Inúmeros críticos da mídia de massa tupiniquim já bateram na tecla repetidas vezes a respeito de um fenômeno que contaminou os meios de comunicação: a uniformidade do conteúdo produzido. Não importa o meio - se é rádio, televisão, jornal, revista, internet - ou o assunto – política, economia, esporte, saúde, meio ambiente, moda etc.


Das pautas escolhidas até a forma como elas são abordadas nos veículos comerciais, os assuntos apresentam mais semelhanças do que diferenças. O exemplo mais gritante e recente desse aspecto uniforme das notícias adotado pelos meios de informação – em especial os pertencentes aos grandes conglomerados de mídia nacionais – é o julgamento final do caso Isabela Nardoni.


Mesmo sem a menor intenção de procurar, quem de nós não se deparou nas últimas semanas com uma manchete referindo-se a esse caso? Seja num portal da web, numa banca de jornais, no consultório de seu dentista ou num salão de beleza, a notícia a cerca do destino que a justiça prepara para o casal envolvido na morte da menina está sempre por perto, ainda que usemos de todos os artifícios para evitá-la.
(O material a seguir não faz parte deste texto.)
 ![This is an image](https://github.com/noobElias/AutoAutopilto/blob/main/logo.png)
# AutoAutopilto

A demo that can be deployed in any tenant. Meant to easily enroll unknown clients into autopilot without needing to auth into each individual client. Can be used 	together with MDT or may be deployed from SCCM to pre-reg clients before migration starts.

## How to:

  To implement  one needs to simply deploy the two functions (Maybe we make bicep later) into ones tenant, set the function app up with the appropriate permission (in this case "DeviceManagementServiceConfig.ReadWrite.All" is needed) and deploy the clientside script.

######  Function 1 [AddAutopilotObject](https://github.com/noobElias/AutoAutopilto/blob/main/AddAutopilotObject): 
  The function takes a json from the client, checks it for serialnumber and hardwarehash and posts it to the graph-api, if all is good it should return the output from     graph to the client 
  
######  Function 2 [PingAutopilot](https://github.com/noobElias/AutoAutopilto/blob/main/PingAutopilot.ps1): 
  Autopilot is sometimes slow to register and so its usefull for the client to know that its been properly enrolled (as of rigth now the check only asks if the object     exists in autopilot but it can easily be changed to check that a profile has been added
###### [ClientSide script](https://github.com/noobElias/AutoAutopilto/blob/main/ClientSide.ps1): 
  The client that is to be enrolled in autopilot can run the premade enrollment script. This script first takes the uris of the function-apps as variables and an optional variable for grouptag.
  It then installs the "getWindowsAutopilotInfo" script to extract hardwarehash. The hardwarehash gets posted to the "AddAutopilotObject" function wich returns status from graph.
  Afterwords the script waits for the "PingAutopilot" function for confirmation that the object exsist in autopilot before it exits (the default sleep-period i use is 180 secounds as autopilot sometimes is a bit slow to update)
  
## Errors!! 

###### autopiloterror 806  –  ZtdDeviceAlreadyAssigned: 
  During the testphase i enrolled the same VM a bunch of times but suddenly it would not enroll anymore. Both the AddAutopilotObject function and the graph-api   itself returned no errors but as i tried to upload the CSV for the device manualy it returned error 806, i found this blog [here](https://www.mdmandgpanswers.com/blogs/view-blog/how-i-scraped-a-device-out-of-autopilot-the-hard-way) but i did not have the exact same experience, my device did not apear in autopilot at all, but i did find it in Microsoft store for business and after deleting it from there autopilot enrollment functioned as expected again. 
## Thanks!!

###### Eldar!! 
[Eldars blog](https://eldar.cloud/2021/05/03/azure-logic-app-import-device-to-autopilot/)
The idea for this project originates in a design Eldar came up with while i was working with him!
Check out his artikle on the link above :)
Não é minha intenção minimizar a gravidade desse fato, mas apenas refletir a respeito da carência de assuntos que vem assolando a dita "grande" mídia nos últimos tempos. Tempos estes de democracia, de liberdade de expressão e de imprensa, sem o autoritarismo do regime militar que silenciou o Brasil em vários momentos entre 1964 e 1985. Tempos aqueles que até receita de bolo virava notícia (o que incrivelmente acontece ainda hoje, e em veículos noticiosos de grande circulação!).


Se aquilo que violava a liberdade de opinião e de expressão já não existe mais há 25 anos, o que pode explicar a falta de pluralidade no conteúdo da mídia comercial nos dias de hoje?
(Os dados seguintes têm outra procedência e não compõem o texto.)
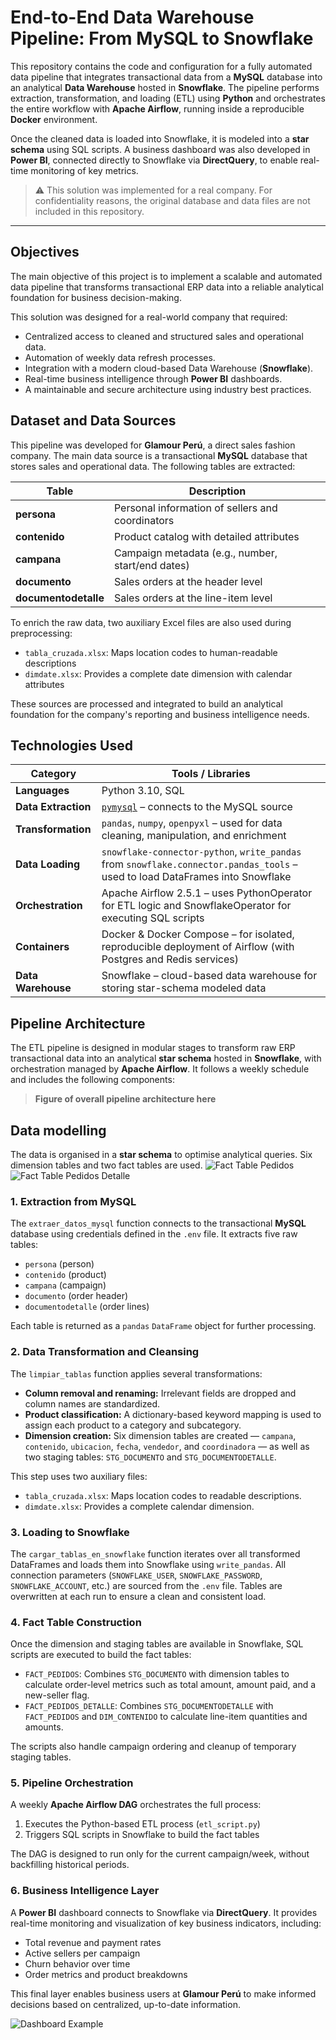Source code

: # End-to-End Data Warehouse Pipeline: From MySQL to Snowflake

This repository contains the code and configuration for a fully automated data pipeline that integrates transactional data from a **MySQL** database into an analytical **Data Warehouse** hosted in **Snowflake**. The pipeline performs extraction, transformation, and loading (ETL) using **Python** and orchestrates the entire workflow with **Apache Airflow**, running inside a reproducible **Docker** environment.

Once the cleaned data is loaded into Snowflake, it is modeled into a **star schema** using SQL scripts. A business dashboard was also developed in **Power BI**, connected directly to Snowflake via **DirectQuery**, to enable real-time monitoring of key metrics.

> ⚠️ This solution was implemented for a real company. For confidentiality reasons, the original database and data files are not included in this repository.
  
---
## Objectives

The main objective of this project is to implement a scalable and automated data pipeline that transforms transactional ERP data into a reliable analytical foundation for business decision-making.

This solution was designed for a real-world company that required:

- Centralized access to cleaned and structured sales and operational data.
- Automation of weekly data refresh processes.
- Integration with a modern cloud-based Data Warehouse (**Snowflake**).
- Real-time business intelligence through **Power BI** dashboards.
- A maintainable and secure architecture using industry best practices.

## Dataset and Data Sources

This pipeline was developed for **Glamour Perú**, a direct sales fashion company. The main data source is a transactional **MySQL** database that stores sales and operational data. The following tables are extracted:

| Table                | Description                                             |
|----------------------|---------------------------------------------------------|
| **persona**          | Personal information of sellers and coordinators        |
| **contenido**        | Product catalog with detailed attributes                |
| **campana**          | Campaign metadata (e.g., number, start/end dates)       |
| **documento**        | Sales orders at the header level                        |
| **documentodetalle** | Sales orders at the line-item level                     |

To enrich the raw data, two auxiliary Excel files are also used during preprocessing:

- `tabla_cruzada.xlsx`: Maps location codes to human-readable descriptions  
- `dimdate.xlsx`: Provides a complete date dimension with calendar attributes

These sources are processed and integrated to build an analytical foundation for the company's reporting and business intelligence needs.

## Technologies Used

| Category           | Tools / Libraries                                                                 |
|--------------------|-----------------------------------------------------------------------------------|
| **Languages**      | Python 3.10, SQL                                                                  |
| **Data Extraction**| [`pymysql`](https://pypi.org/project/PyMySQL/) – connects to the MySQL source     |
| **Transformation** | `pandas`, `numpy`, `openpyxl` – used for data cleaning, manipulation, and enrichment |
| **Data Loading**   | `snowflake-connector-python`, `write_pandas` from `snowflake.connector.pandas_tools` – used to load DataFrames into Snowflake |
| **Orchestration**  | Apache Airflow 2.5.1 – uses PythonOperator for ETL logic and SnowflakeOperator for executing SQL scripts |
| **Containers**     | Docker & Docker Compose – for isolated, reproducible deployment of Airflow (with Postgres and Redis services) |
| **Data Warehouse** | Snowflake – cloud-based data warehouse for storing star-schema modeled data        |

## Pipeline Architecture

The ETL pipeline is designed in modular stages to transform raw ERP transactional data into an analytical **star schema** hosted in **Snowflake**, with orchestration managed by **Apache Airflow**. It follows a weekly schedule and includes the following components:

> **Figure of overall pipeline architecture here**

## Data modelling

The data is organised in a **star schema** to optimise analytical queries.  Six dimension tables and two fact tables are used.
![Fact Table Pedidos](FACT_PEDIDOS_GLAMOUR.png)
![Fact Table Pedidos Detalle](FACT_PEDIDOS_DETALLE_GLAMOUR.png)


### 1. Extraction from MySQL

The `extraer_datos_mysql` function connects to the transactional **MySQL** database using credentials defined in the `.env` file. It extracts five raw tables:

- `persona` (person)
- `contenido` (product)
- `campana` (campaign)
- `documento` (order header)
- `documentodetalle` (order lines)

Each table is returned as a `pandas` `DataFrame` object for further processing.

### 2. Data Transformation and Cleansing

The `limpiar_tablas` function applies several transformations:

- **Column removal and renaming:** Irrelevant fields are dropped and column names are standardized.
- **Product classification:** A dictionary-based keyword mapping is used to assign each product to a category and subcategory.
- **Dimension creation:** Six dimension tables are created — `campana`, `contenido`, `ubicacion`, `fecha`, `vendedor`, and `coordinadora` — as well as two staging tables: `STG_DOCUMENTO` and `STG_DOCUMENTODETALLE`.

This step uses two auxiliary files:
- `tabla_cruzada.xlsx`: Maps location codes to readable descriptions.
- `dimdate.xlsx`: Provides a complete calendar dimension.

### 3. Loading to Snowflake

The `cargar_tablas_en_snowflake` function iterates over all transformed DataFrames and loads them into Snowflake using `write_pandas`. All connection parameters (`SNOWFLAKE_USER`, `SNOWFLAKE_PASSWORD`, `SNOWFLAKE_ACCOUNT`, etc.) are sourced from the `.env` file. Tables are overwritten at each run to ensure a clean and consistent load.

### 4. Fact Table Construction

Once the dimension and staging tables are available in Snowflake, SQL scripts are executed to build the fact tables:

- `FACT_PEDIDOS`: Combines `STG_DOCUMENTO` with dimension tables to calculate order-level metrics such as total amount, amount paid, and a new-seller flag.
- `FACT_PEDIDOS_DETALLE`: Combines `STG_DOCUMENTODETALLE` with `FACT_PEDIDOS` and `DIM_CONTENIDO` to calculate line-item quantities and amounts.

The scripts also handle campaign ordering and cleanup of temporary staging tables.

### 5. Pipeline Orchestration

A weekly **Apache Airflow DAG** orchestrates the full process:

1. Executes the Python-based ETL process (`etl_script.py`)
2. Triggers SQL scripts in Snowflake to build the fact tables

The DAG is designed to run only for the current campaign/week, without backfilling historical periods.

### 6. Business Intelligence Layer

A **Power BI** dashboard connects to Snowflake via **DirectQuery**. It provides real-time monitoring and visualization of key business indicators, including:

- Total revenue and payment rates
- Active sellers per campaign
- Churn behavior over time
- Order metrics and product breakdowns

This final layer enables business users at **Glamour Perú** to make informed decisions based on centralized, up-to-date information.

![Dashboard Example](DASHBOARD_EXAMPLE.png)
O jornalista e estudioso da comunicação Bernardo Kucinski atribui tal fenômeno da uniformização do conteúdo ao pensamento neoliberal adotado pelas empresas de mídia. Eis um trecho de seu artigo intitulado Do discurso da ditadura à ditadura do discurso, do livro Jornalismo na era virtual: ensaios sobre o colapso da razão ética:


Nunca houve tanta falta de pluralismo na mídia brasileira como nos tempos atuais de hegemonia do neoliberalismo (...). Os jornais de referência nacional se tornaram tão parecidos que é comum confundir um com o outro nas bancas de revistas. Trazem as mesmas manchetes, as mesmas fotos dispostas da mesma forma, e os mesmos nomes de colunistas.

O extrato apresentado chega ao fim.